Systemic Therapies in Hepatocellular Carcinoma
Systemic Therapies in Hepatocellular Carcinoma
Fourteen studies investigating sorafenib in combination with other treatments included a total of 470 patients, with a similar patient populations as the sorafenib-only studies, but with a smaller number of patients.
These studies collected better OS, TTP and DCR results than those observed in the sorafenib-only trials, even though a direct comparison between all these studies seems difficult to assess. Sorafenib in combination with other agents does not show excessive toxicity, but the HFS seems to be much more frequent, especially sorafenib in combination with fluorouracil and derivates. Furthermore, addition of erlotinib to sorafenib did not provide additional benefit to patients with unresectable liver cancer versus sorafenib alone in the Phase III trial.
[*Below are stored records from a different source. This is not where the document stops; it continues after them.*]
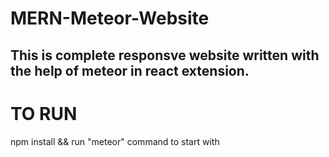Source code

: # MERN-Meteor-Website
## This is complete responsve website written with the help of meteor in react extension.


# TO RUN
npm install && 
run "meteor" command to start with

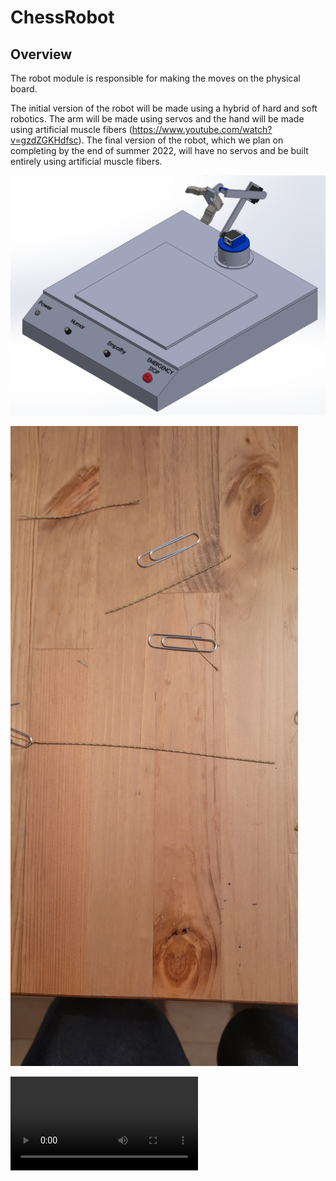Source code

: # ChessRobot

## Overview 

The robot module is responsible for making the moves on the physical board. 

The initial version of the robot will be made using a hybrid of hard and soft robotics. The arm will be made using servos and the hand will be made using artificial muscle fibers (https://www.youtube.com/watch?v=gzdZGKHdfsc). The final version of the robot, which we plan on completing by the end of summer 2022, will have no servos and be built entirely using artificial muscle fibers. 

![](img/chess-machine.png)

![](img/artificial-muscle-fibers.jpg)

![](img/current.mp4)

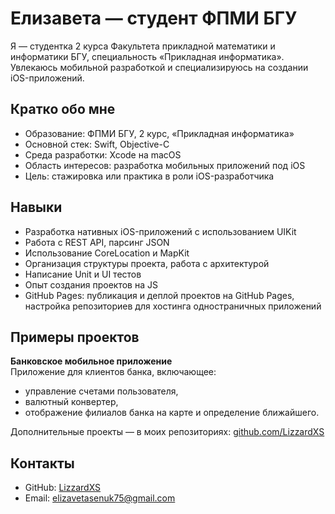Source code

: # Елизавета — студент ФПМИ БГУ 

Я — студентка 2 курса Факультета прикладной математики и информатики БГУ, специальность «Прикладная информатика». Увлекаюсь мобильной разработкой и специализируюсь на создании iOS-приложений.

## Кратко обо мне

- Образование: ФПМИ БГУ, 2 курс, «Прикладная информатика»
- Основной стек: Swift, Objective-C
- Среда разработки: Xcode на macOS
- Область интересов: разработка мобильных приложений под iOS
- Цель: стажировка или практика в роли iOS-разработчика

## Навыки

- Разработка нативных iOS-приложений с использованием UIKit
- Работа с REST API, парсинг JSON
- Использование CoreLocation и MapKit
- Организация структуры проекта, работа с архитектурой
- Написание Unit и UI тестов
- Опыт создания проектов на JS 
- GitHub Pages: публикация и деплой проектов на GitHub Pages, настройка репозиториев для хостинга одностраничных приложений



## Примеры проектов

**Банковское мобильное приложение**  
Приложение для клиентов банка, включающее:
- управление счетами пользователя,
- валютный конвертер,
- отображение филиалов банка на карте и определение ближайшего.

Дополнительные проекты — в моих репозиториях: [github.com/LizzardXS](https://github.com/LizzardXS)

## Контакты

- GitHub: [LizzardXS](https://github.com/LizzardXS)
- Email: elizavetasenuk75@gmail.com 
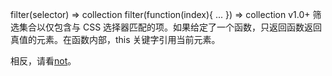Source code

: filter(selector)  ⇒ collection
filter(function(index){ ... })  ⇒ collection v1.0+
筛选集合以仅包含与 CSS 选择器匹配的项。如果给定了一个函数，只返回函数返回真值的元素。在函数内部，this 关键字引用当前元素。

相反，请看[not](not.md)。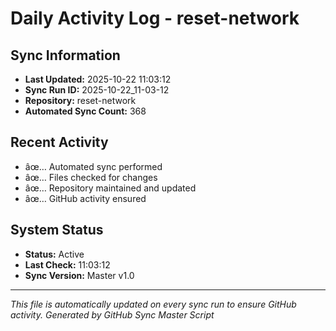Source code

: ﻿# Daily Activity Log - reset-network

## Sync Information
- **Last Updated:** 2025-10-22 11:03:12
- **Sync Run ID:** 2025-10-22_11-03-12
- **Repository:** reset-network
- **Automated Sync Count:** 368

## Recent Activity
- âœ… Automated sync performed
- âœ… Files checked for changes
- âœ… Repository maintained and updated
- âœ… GitHub activity ensured

## System Status
- **Status:** Active
- **Last Check:** 11:03:12
- **Sync Version:** Master v1.0

---
*This file is automatically updated on every sync run to ensure GitHub activity.*
*Generated by GitHub Sync Master Script*
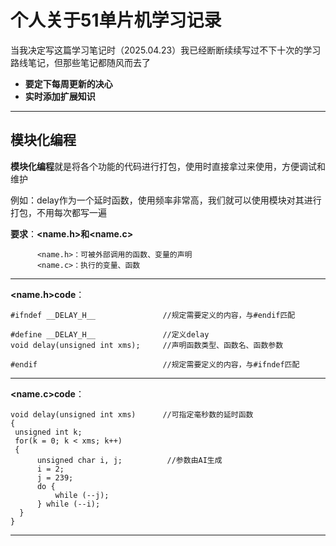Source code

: # 个人关于51单片机学习记录          
当我决定写这篇学习笔记时（2025.04.23）我已经断断续续写过不下十次的学习路线笔记，但那些笔记都随风而去了
- **要定下每周更新的决心**
- **实时添加扩展知识**
---
## 模块化编程
**模块化编程**就是将各个功能的代码进行打包，使用时直接拿过来使用，方便调试和维护

例如：delay作为一个延时函数，使用频率非常高，我们就可以使用模块对其进行打包，不用每次都写一遍

**要求**：**<name.h>**和**<name.c>**   

          <name.h>：可被外部调用的函数、变量的声明
          <name.c>：执行的变量、函数
---
**<name.h>code**： 

    #ifndef __DELAY_H__               //规定需要定义的内容，与#endif匹配        
    #define __DELAY_H__               //定义delay  
    void delay(unsigned int xms);     //声明函数类型、函数名、函数参数
    
    #endif                            //规定需要定义的内容，与#ifndef匹配    
---
**<name.c>code**：  

    void delay(unsigned int xms)      //可指定毫秒数的延时函数      
    {
     unsigned int k;
     for(k = 0; k < xms; k++)      
     {         
          unsigned char i, j;          //参数由AI生成               
          i = 2;          
          j = 239;        
          do {    
              while (--j);      
          } while (--i);           
      }              
    }
---
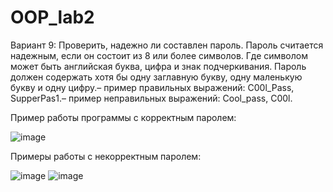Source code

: # OOP_lab2
Вариант 9: Проверить, надежно ли составлен пароль. Пароль считается надежным, если он состоит из 8 или более символов. Где символом может быть английская буква, цифра и знак подчеркивания. Пароль должен содержать хотя бы одну заглавную букву, одну маленькую букву и одну цифру.– пример правильных выражений: C00l_Pass, SupperPas1.– пример неправильных выражений: Cool_pass, C00l.

Пример работы программы с корректным паролем:


![image](https://github.com/user-attachments/assets/ee271b92-d31f-479f-9038-9f2e704ccefb)


Примеры работы с некорректным паролем:


![image](https://github.com/user-attachments/assets/5877251c-e7e5-496f-a84e-a39ee0efa88f)
![image](https://github.com/user-attachments/assets/c35e6974-f4d6-41ca-8ad3-cd1c64f3ab43)
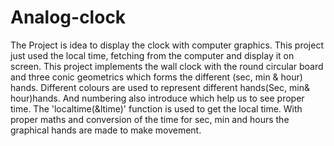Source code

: # Analog-clock

The Project is idea to display the clock with computer graphics.  This project just used the local time, fetching from the computer and display it on screen. This project  implements the wall clock with the round circular board and three conic geometrics which forms the different (sec, min & hour) hands.
Different colours are used to represent different hands(Sec, min& hour)hands.
And numbering also introduce which help
us to see proper time.
The 'localtime(&ltime)'  function is used to get the local time. With proper maths and conversion of the time for sec, min and hours the graphical hands are made to make movement.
The most common cause of death in HCC is due to tumor recurrence and metastasis. Clinical outcomes have not met expectations, despite positive results obtained in preclinical studies with VEGF inhibitors. Sorafenib is the only drug that has been shown to improve survival significantly in HCC patients. Recently, a VEGF inhibitor called sunitinib has shown survival benefits in HCC patients but not in the HCV patients.
Sunitinib malate (SU11248, Sutent®; Pfizer, NY, USA) is an oral multikinase inhibitor that targets several tyrosine kinases receptors, such as VEGF-1/2 and PDGFR-α/β, and is implicated in HCC proliferation and angiogenesis. In addition, it was defined as an inhibitor of c-kit, Fit-3 and RET.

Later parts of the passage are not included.